Things get more subtle if we assume that antipodal points on the n-sphere 
are to be treated as the same. 

How might such a situation arise? Suppose that we are working in Eu- 
clidean (n + l)-space. Someone gives us a set of undirected lines through the 
origin, where each line has an associated nonnegative weight. We want to 
compute the average of the given lines. Since the lines are undirected, each 
line corresponds to a pair of antipodal points on the unit n-sphere; so our 
goal becomes computing an average in the n-sphere with antipodal points 
identified. 

2.1 The case n = 1: Lines through a point in the plane 

Let's start with a simple case: a circle with opposite points identified. So 
someone has given us a set of weighted, undirected lines through the origin 
of a plane. 

A simple way to average the lines would be to average their slopes; but 
this is a lousy scheme. In part, it is lousy because "slope" gives the wrong 
geometry. The difference in slope between two lines is not a good measure 
of the distance between them; it inflates the difference between close-by lines 
that happen to be nearly vertical. Thus, given a set of lines whose slopes are 
clustered around some finite value, say +1, outliers that are closer to vertical 
will exert too strong a pull on the average, while outliers that are closer to 
horizontal will pull too weakly. 

That problem is easy to fix; rather than measuring a line by computing 
its slope, we instead compute its angle — say, the angle that the line makes 
with the positive x-axis, where that angle is constrained to lie in the half- 
open interval [0 . . 180). If we average these angles, rather than averaging 
slopes, we will correctly capture the local geometry. 

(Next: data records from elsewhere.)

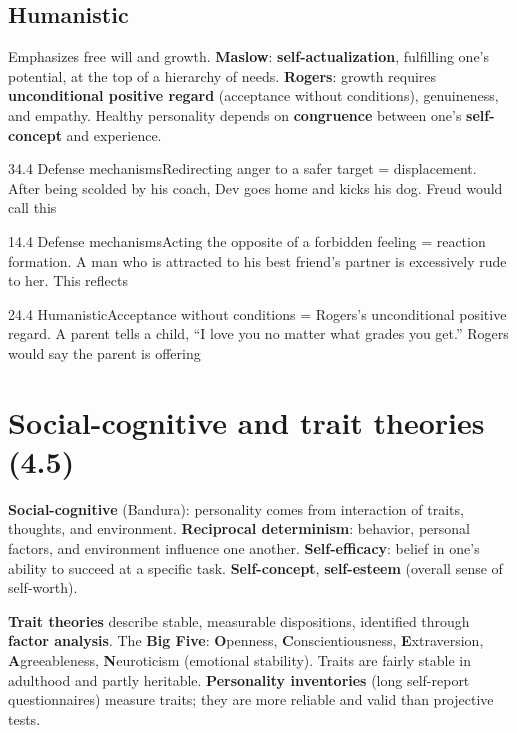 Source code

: \documentclass[11pt]{article}
\begin{document}
\subsection{Humanistic}
Emphasizes free will and growth. \textbf{Maslow}: \textbf{self-actualization}, fulfilling one's potential, at the top of a hierarchy of needs. \textbf{Rogers}: growth requires \textbf{unconditional positive regard} (acceptance without conditions), genuineness, and empathy. Healthy personality depends on \textbf{congruence} between one's \textbf{self-concept} and experience.

\begin{q}{3}{4.4 Defense mechanisms}{Redirecting anger to a safer target = displacement.}
After being scolded by his coach, Dev goes home and kicks his dog. Freud would call this
\end{q}

\begin{q}{1}{4.4 Defense mechanisms}{Acting the opposite of a forbidden feeling = reaction formation.}
A man who is attracted to his best friend's partner is excessively rude to her. This reflects
\end{q}

\begin{q}{2}{4.4 Humanistic}{Acceptance without conditions = Rogers's unconditional positive regard.}
A parent tells a child, ``I love you no matter what grades you get.'' Rogers would say the parent is offering
\end{q}

\section{Social-cognitive and trait theories (4.5)}

\textbf{Social-cognitive} (Bandura): personality comes from interaction of traits, thoughts, and environment. \textbf{Reciprocal determinism}: behavior, personal factors, and environment influence one another. \textbf{Self-efficacy}: belief in one's ability to succeed at a specific task. \textbf{Self-concept}, \textbf{self-esteem} (overall sense of self-worth).

\textbf{Trait theories} describe stable, measurable dispositions, identified through \textbf{factor analysis}. The \textbf{Big Five}: \textbf{O}penness, \textbf{C}onscientiousness, \textbf{E}xtraversion, \textbf{A}greeableness, \textbf{N}euroticism (emotional stability). Traits are fairly stable in adulthood and partly heritable. \textbf{Personality inventories} (long self-report questionnaires) measure traits; they are more reliable and valid than projective tests.
\end{document}

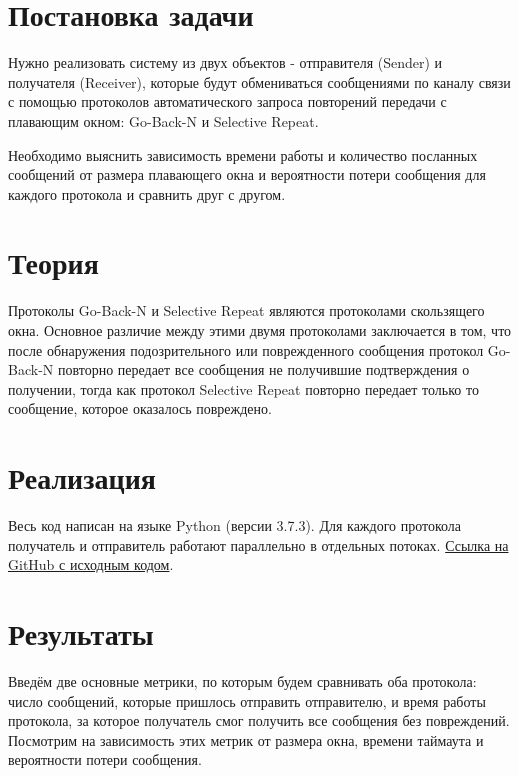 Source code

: \documentclass[a4paper,12pt]{article}
\begin{document}
    
    \newpage

    \tableofcontents
    \listoffigures
    \newpage

    \section{Постановка задачи}
    \quad Нужно реализовать систему из двух объектов - отправителя (Sender) и получателя (Receiver),
    которые будут обмениваться сообщениями по каналу связи с помощью протоколов автоматического запроса повторений передачи
    с плавающим окном: Go-Back-N и Selective Repeat.

    Необходимо выяснить зависимость времени работы и количество посланных сообщений от размера плавающего окна 
    и вероятности потери сообщения для каждого протокола и сравнить друг с другом.

    \section{Теория} \label{s:theory}
    \quad Протоколы Go-Back-N и Selective Repeat являются протоколами скользящего окна.
    Основное различие между этими двумя протоколами заключается в том, что после обнаружения подозрительного или поврежденного сообщения
    протокол Go-Back-N повторно передает все сообщения не получившие подтверждения о получении,
    тогда как протокол Selective Repeat повторно передает только то сообщение, которое оказалось повреждено.

    \section{Реализация}
    \quad Весь код написан на языке Python (версии 3.7.3).
    Для каждого протокола получатель и отправитель работают параллельно в отдельных потоках.
    \href{https://github.com/kirillkuks/Networks/tree/master/lab1}{Ссылка на GitHub с исходным кодом}.

    \section{Результаты}
    \quad Введём две основные метрики, по которым будем сравнивать оба протокола:
    число сообщений, которые пришлось отправить отправителю, 
    и время работы протокола, за которое получатель смог получить все сообщения без повреждений.
    Посмотрим на зависимость этих метрик от 
    размера окна, времени таймаута и вероятности потери сообщения.
    
\end{document}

But averaging angles is still a poor scheme, since it doesn't get the global 
geometry correct; it gets confused when the circle "wraps around". Consider 
a set of lines, all of which are nearly horizontal. Some of the lines will have 
angles near 0, while others will have angles near 180. When we average these 
angles, we might end up with any angle in the interval [0 . . 180) — bad news. 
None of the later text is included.